I agree with that. I thought that we were going to have a draft Bill. The Prime Minister said that, but he appears to have retreated from that statement. We know that we are going to have a White Paper. I hope that the noble Lord will clarify one thing about it. After the first debate some of my noble friends and I had an argument about what the noble Lord said. I thought he said that he would announce the date of publication of the White Paper at Report stage. One of my noble friends thought that he said that it would be published by Report stage. I would be grateful for clarification. If I am right and the date is to be announced at Report stage, that means that the White Paper is not going to be published until towards the end of July at the earliest. Then this House and the other place will have to sit a week later, and perhaps into August, to debate both White Papers, because it is not just the Scottish one but the Welsh White Paper as well.

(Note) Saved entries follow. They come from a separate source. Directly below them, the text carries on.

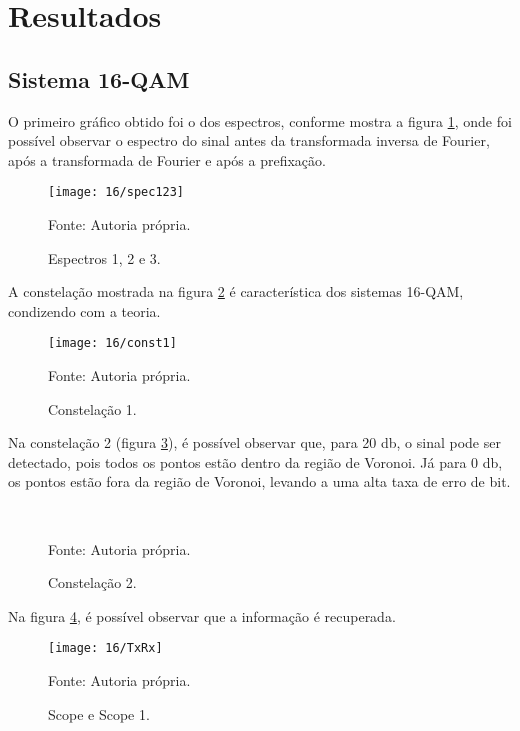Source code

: \newpage
\section{Resultados}

\subsection{Sistema 16-QAM}

O primeiro gráfico obtido foi o dos espectros, conforme mostra a figura \ref{fig:16spec123}, onde foi possível observar o espectro do sinal antes da transformada inversa de Fourier, após a transformada de Fourier e após a prefixação.

\begin{figure}[H]
  \centering
  \caption{Espectros 1, 2 e 3.}
  \texttt{[image: 16/spec123]}
  \label{fig:16spec123}
  
  \small Fonte: Autoria própria.
\end{figure}

A constelação mostrada na figura \ref{fig:16const1} é característica dos sistemas 16-QAM, condizendo com a teoria.

\begin{figure}[H]
  \centering
  \caption{Constelação 1.}
  \texttt{[image: 16/const1]}
  \label{fig:16const1}
  
  \small Fonte: Autoria própria.
\end{figure}

Na constelação 2 (figura \ref{fig:16const2}), é possível observar que, para 20 db, o sinal pode ser detectado, pois todos os pontos estão dentro da região de Voronoi. Já para 0 db, os pontos estão fora da região de Voronoi, levando a uma alta taxa de erro de bit.

\begin{figure}[H]
  \centering
  \caption{Constelação 2.}
  
  \\
  
  
  \label{fig:16const2}
  \small Fonte: Autoria própria.
\end{figure}

Na figura \ref{fig:16TxRx}, é possível observar que a informação é recuperada.

\begin{figure}[H]
  \centering
  \caption{Scope e Scope 1.}
  \texttt{[image: 16/TxRx]}
  \label{fig:16TxRx}
  
  \small Fonte: Autoria própria.
\end{figure}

When that is finished we then have August. I have already explained about that and I am not going over it again. We then go from August into September. It is quite important. As the noble and learned Lord, Lord Simon of Glaisdale, pointed out, the White Papers on devolution for Scotland and Wales are not on the lists of summer reading. I suspect that they may not be currently on the lists, but they will have to be for those people who are interested and indeed all of those who will be asked to vote.

I accept that 2nd October would take us well beyond six weeks. I am trying to avoid the Government coming to Report stage and giving the date of the referendum, which is what I understand they intend to do at that stage, and giving us only four to five weeks--it may be less--in order to digest the White Papers. That is essentially why I have tabled this amendment. It is time we had some kind of timetable about this matter.

My amendment simply means that if we have to debate in the first week of August, then the Government can have their referendum, if my diary count is right, about 11th September. If we cannot have the debate until the second week of August, then we can have the referendum on 18th September. I certainly do not want a debate in the second week of August and the referendum on 4th September. That would be quite wrong and there is no need for that kind of speed. I hope that the Minister will be able to help me with the timings of the referendum and the White Paper and will be able reassure me. I will be happy with his assurance that the Scottish people will have at least six weeks between the debate and the referendum to consider these issues. I beg to move.